The interface of a module gives the type of each exported value.

For exported types, the interface may give either their complete definition or simply their name.

This is how the mind handle concepts - it might know some details or only heard about it - what it stands for (associated with).

Modules export a Set of public (use-side, exposed) interfaces (which are, in turn, Sets of individual type-signatures).

These sets of interfaces (module-signatures) can be specialized or even applied to one another.

SML (and Ocaml) got it right. F# too.

Modular programming

The most important principle in whole Computer Science - the Molecularity Principle - is about how (and why) Abstract Data Types should be defined.

One of the fundamental advantages is that an underlying representation (and related algorithms) could be changed and improved without breaking the public interfaces.

Remember that data dominates.

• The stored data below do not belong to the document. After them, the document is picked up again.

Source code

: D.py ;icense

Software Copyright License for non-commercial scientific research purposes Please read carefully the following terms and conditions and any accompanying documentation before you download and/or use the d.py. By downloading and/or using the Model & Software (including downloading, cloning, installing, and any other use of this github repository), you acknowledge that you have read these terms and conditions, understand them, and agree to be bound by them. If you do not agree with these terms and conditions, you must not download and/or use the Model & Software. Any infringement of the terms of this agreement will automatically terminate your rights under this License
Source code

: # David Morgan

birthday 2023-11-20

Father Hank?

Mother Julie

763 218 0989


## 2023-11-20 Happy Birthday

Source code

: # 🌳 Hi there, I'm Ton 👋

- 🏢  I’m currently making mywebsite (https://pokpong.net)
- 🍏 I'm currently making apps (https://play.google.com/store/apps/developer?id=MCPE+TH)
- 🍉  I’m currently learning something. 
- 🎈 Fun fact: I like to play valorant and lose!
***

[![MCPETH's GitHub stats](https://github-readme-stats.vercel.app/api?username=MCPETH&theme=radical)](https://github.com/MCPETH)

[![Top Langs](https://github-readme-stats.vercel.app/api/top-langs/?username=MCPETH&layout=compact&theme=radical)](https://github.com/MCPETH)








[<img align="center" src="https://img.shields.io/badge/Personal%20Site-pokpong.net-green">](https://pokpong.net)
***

This implies that there is no need to recompile the code if it uses dynamic (shared) libraries, so the existing system could be improved without a re-install.

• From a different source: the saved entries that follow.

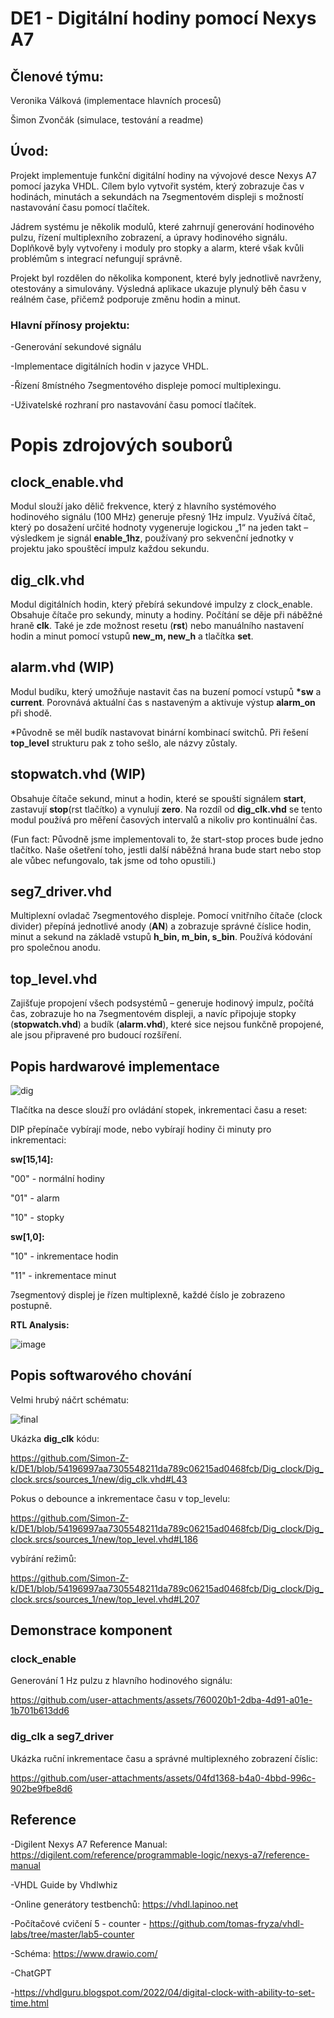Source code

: # DE1 - Digitální hodiny pomocí Nexys A7
## Členové týmu:
Veronika Válková (implementace hlavních procesů)

Šimon Zvončák (simulace, testování a readme)

## Úvod:
Projekt implementuje funkční digitální hodiny na vývojové desce Nexys A7 pomocí jazyka VHDL. Cílem bylo vytvořit systém, který zobrazuje čas v hodinách, minutách a sekundách na 7segmentovém displeji s možností nastavování času pomocí tlačítek.

Jádrem systému je několik modulů, které zahrnují generování hodinového pulzu, řízení multiplexního zobrazení, a úpravy hodinového signálu. Doplňkově byly vytvořeny i moduly pro stopky a alarm, které však kvůli problémům s integrací nefungují správně. 

Projekt byl rozdělen do několika komponent, které byly jednotlivě navrženy, otestovány a simulovány. Výsledná aplikace ukazuje plynulý běh času v reálném čase, přičemž podporuje změnu hodin a minut.

### Hlavní přínosy projektu:

-Generování sekundové signálu

-Implementace digitálních hodin v jazyce VHDL.

-Řízení 8místného 7segmentového displeje pomocí multiplexingu.

-Uživatelské rozhraní pro nastavování času pomocí tlačítek.




# Popis zdrojových souborů
## clock_enable.vhd
Modul slouží jako dělič frekvence, který z hlavního systémového hodinového signálu (100 MHz) generuje přesný 1Hz impulz. Využívá čítač, který po dosažení určité hodnoty vygeneruje logickou „1“ na jeden takt – výsledkem je signál __enable_1hz__, používaný pro sekvenční jednotky v projektu jako spouštěcí impulz každou sekundu.

## dig_clk.vhd
Modul digitálních hodin, který přebírá sekundové impulzy z clock_enable. Obsahuje čítače pro sekundy, minuty a hodiny. Počítání se děje při náběžné hraně __clk__. Také je zde možnost resetu (__rst__) nebo manuálního nastavení hodin a minut pomocí vstupů __new_m, new_h__ a tlačítka __set__.

## alarm.vhd (WIP)
Modul budíku, který umožňuje nastavit čas na buzení pomocí vstupů __*sw__ a __current__. Porovnává aktuální čas s nastaveným a aktivuje výstup __alarm_on__ při shodě.

*Původně se měl budík nastavovat binární kombinací switchů. Při řešení __top_level__ strukturu pak z toho sešlo, ale názvy zůstaly.

## stopwatch.vhd (WIP)
Obsahuje čítače sekund, minut a hodin, které se spouští signálem __start__, zastavují __stop__(rst tlačítko) a vynulují __zero__. Na rozdíl od __dig_clk.vhd__ se tento modul používá pro měření časových intervalů a nikoliv pro kontinuální čas.

(Fun fact: Původně jsme implementovali to, že start-stop proces bude jedno tlačítko. Naše ošetření toho, jestli další náběžná hrana bude start nebo stop ale vůbec nefungovalo, tak jsme od toho opustili.)

## seg7_driver.vhd
Multiplexní ovladač 7segmentového displeje. Pomocí vnitřního čítače (clock divider) přepíná jednotlivé anody (__AN__) a zobrazuje správné číslice hodin, minut a sekund na základě vstupů __h_bin, m_bin, s_bin__. Používá kódování pro společnou anodu.

## top_level.vhd
Zajišťuje propojení všech podsystémů – generuje hodinový impulz, počítá čas, zobrazuje ho na 7segmentovém displeji, a navíc připojuje stopky (__stopwatch.vhd__) a budík (__alarm.vhd__), které sice nejsou funkčně propojené, ale jsou připravené pro budoucí rozšíření. 


## Popis hardwarové implementace

![dig](https://github.com/user-attachments/assets/99275c0d-4656-4c4e-a16c-0a627c42846e)

Tlačítka na desce slouží pro ovládání stopek, inkrementaci času a reset:

DIP přepínače vybírají mode, nebo vybírají hodiny či minuty pro inkrementaci:

__sw[15,14]:__ 

"00" - normální hodiny

"01" - alarm

"10" - stopky

__sw[1,0]:__

"10" - inkrementace hodin

"11" - inkrementace minut

7segmentový displej je řízen multiplexně, každé číslo je zobrazeno postupně.

__RTL Analysis:__

![image](https://github.com/user-attachments/assets/4923ebaa-359b-483a-989d-7eebfa757fbe)

## Popis softwarového chování
Velmi hrubý náčrt schématu:

![final](https://github.com/user-attachments/assets/d5a7756d-7215-4bec-b9f1-c3130a99065f)

Ukázka __dig_clk__ kódu:

https://github.com/Simon-Z-k/DE1/blob/54196997aa7305548211da789c06215ad0468fcb/Dig_clock/Dig_clock.srcs/sources_1/new/dig_clk.vhd#L43

Pokus o debounce a inkrementace času v top_levelu:

https://github.com/Simon-Z-k/DE1/blob/54196997aa7305548211da789c06215ad0468fcb/Dig_clock/Dig_clock.srcs/sources_1/new/top_level.vhd#L186

vybírání režimů:

https://github.com/Simon-Z-k/DE1/blob/54196997aa7305548211da789c06215ad0468fcb/Dig_clock/Dig_clock.srcs/sources_1/new/top_level.vhd#L207

## Demonstrace komponent
### clock_enable
Generování 1 Hz pulzu z hlavního hodinového signálu:

https://github.com/user-attachments/assets/760020b1-2dba-4d91-a01e-1b701b613dd6

### dig_clk a seg7_driver
Ukázka ruční inkrementace času a správné multiplexného zobrazení číslic:

https://github.com/user-attachments/assets/04fd1368-b4a0-4bbd-996c-902be9fbe8d6

## Reference

-Digilent Nexys A7 Reference Manual: https://digilent.com/reference/programmable-logic/nexys-a7/reference-manual

-VHDL Guide by Vhdlwhiz

-Online generátory testbenchů: https://vhdl.lapinoo.net

-Počítačové cvičení 5 - counter - https://github.com/tomas-fryza/vhdl-labs/tree/master/lab5-counter

-Schéma: https://www.drawio.com/

-ChatGPT

-https://vhdlguru.blogspot.com/2022/04/digital-clock-with-ability-to-set-time.html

This is exactly what pragmatic UNIX systems got right by introducing shared libraries.

And this is precisely what delusional purists advocating “reproducible builds” got absolutely wrong. Focus on stability of interfaces and you won’t need to hash every single build like Haskell tools do.

Modules are abstractions closely related to ADTs, with the core principle of being a separate (independent) units of compilation and linking. While intefaces establish abstraction barriers which partition and hook together the code, modules are about compilation units.

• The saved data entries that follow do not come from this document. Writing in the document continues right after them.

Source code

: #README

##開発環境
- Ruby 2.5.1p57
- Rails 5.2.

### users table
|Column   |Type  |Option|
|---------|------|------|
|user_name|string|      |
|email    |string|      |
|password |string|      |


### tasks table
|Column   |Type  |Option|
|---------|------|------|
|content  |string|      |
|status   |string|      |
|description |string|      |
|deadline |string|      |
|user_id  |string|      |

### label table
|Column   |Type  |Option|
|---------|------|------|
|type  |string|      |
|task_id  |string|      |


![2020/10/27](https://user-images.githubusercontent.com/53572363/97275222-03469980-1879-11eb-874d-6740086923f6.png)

They also solve name clashing (conflict) by providing fully qualified symbols (names). When we head about “Modular programming” as a paradigm, it implies ADTs and Modules with name-spaces.

Modules are larger scale the building blocks, while the ultimate building blocks of any software are interfaces and ADTs (which encapsulate actual implementations).

Standard ML (and Ocaml) perfected its module system defining modules as having certain structure (similar to graphs in mathematics) and providing a DSL for application of one module to another (yielding a new related structure) similar to what mathematical Functors do (they are structure-preserving transformations).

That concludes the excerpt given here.